WHAT TO DO: Go through the records and set each one down exactly, skipping any picture.

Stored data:
++++++++

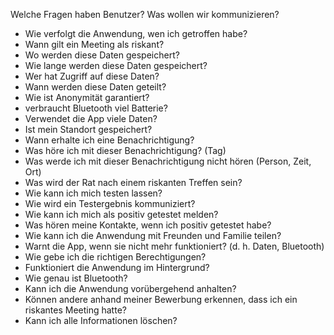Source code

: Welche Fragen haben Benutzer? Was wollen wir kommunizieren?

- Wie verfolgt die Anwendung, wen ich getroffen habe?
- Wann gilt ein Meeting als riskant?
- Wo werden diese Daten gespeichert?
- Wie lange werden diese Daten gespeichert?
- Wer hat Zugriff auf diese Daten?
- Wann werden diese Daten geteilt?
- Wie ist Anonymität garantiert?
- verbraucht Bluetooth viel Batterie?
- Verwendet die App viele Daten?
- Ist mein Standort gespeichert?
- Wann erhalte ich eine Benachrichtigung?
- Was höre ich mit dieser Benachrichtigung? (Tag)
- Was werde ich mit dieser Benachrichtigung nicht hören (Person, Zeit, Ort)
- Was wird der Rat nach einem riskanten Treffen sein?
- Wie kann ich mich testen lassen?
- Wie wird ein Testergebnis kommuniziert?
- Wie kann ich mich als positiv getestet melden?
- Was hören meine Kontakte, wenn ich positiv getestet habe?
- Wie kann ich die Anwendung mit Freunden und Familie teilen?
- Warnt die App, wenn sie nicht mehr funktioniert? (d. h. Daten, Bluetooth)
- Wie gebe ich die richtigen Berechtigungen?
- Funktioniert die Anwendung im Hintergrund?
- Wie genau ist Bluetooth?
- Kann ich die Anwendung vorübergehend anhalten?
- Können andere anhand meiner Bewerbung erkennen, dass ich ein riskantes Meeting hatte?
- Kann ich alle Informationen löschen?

++++++++

RESPONSE TO THIS EXERCISE:
Source code

: Welche Fragen haben Benutzer? Was wollen wir kommunizieren?

- Wie verfolgt die Anwendung, wen ich getroffen habe?
- Wann gilt ein Meeting als riskant?
- Wo werden diese Daten gespeichert?
- Wie lange werden diese Daten gespeichert?
- Wer hat Zugriff auf diese Daten?
- Wann werden diese Daten geteilt?
- Wie ist Anonymität garantiert?
- verbraucht Bluetooth viel Batterie?
- Verwendet die App viele Daten?
- Ist mein Standort gespeichert?
- Wann erhalte ich eine Benachrichtigung?
- Was höre ich mit dieser Benachrichtigung? (Tag)
- Was werde ich mit dieser Benachrichtigung nicht hören (Person, Zeit, Ort)
- Was wird der Rat nach einem riskanten Treffen sein?
- Wie kann ich mich testen lassen?
- Wie wird ein Testergebnis kommuniziert?
- Wie kann ich mich als positiv getestet melden?
- Was hören meine Kontakte, wenn ich positiv getestet habe?
- Wie kann ich die Anwendung mit Freunden und Familie teilen?
- Warnt die App, wenn sie nicht mehr funktioniert? (d. h. Daten, Bluetooth)
- Wie gebe ich die richtigen Berechtigungen?
- Funktioniert die Anwendung im Hintergrund?
- Wie genau ist Bluetooth?
- Kann ich die Anwendung vorübergehend anhalten?
- Können andere anhand meiner Bewerbung erkennen, dass ich ein riskantes Meeting hatte?
- Kann ich alle Informationen löschen?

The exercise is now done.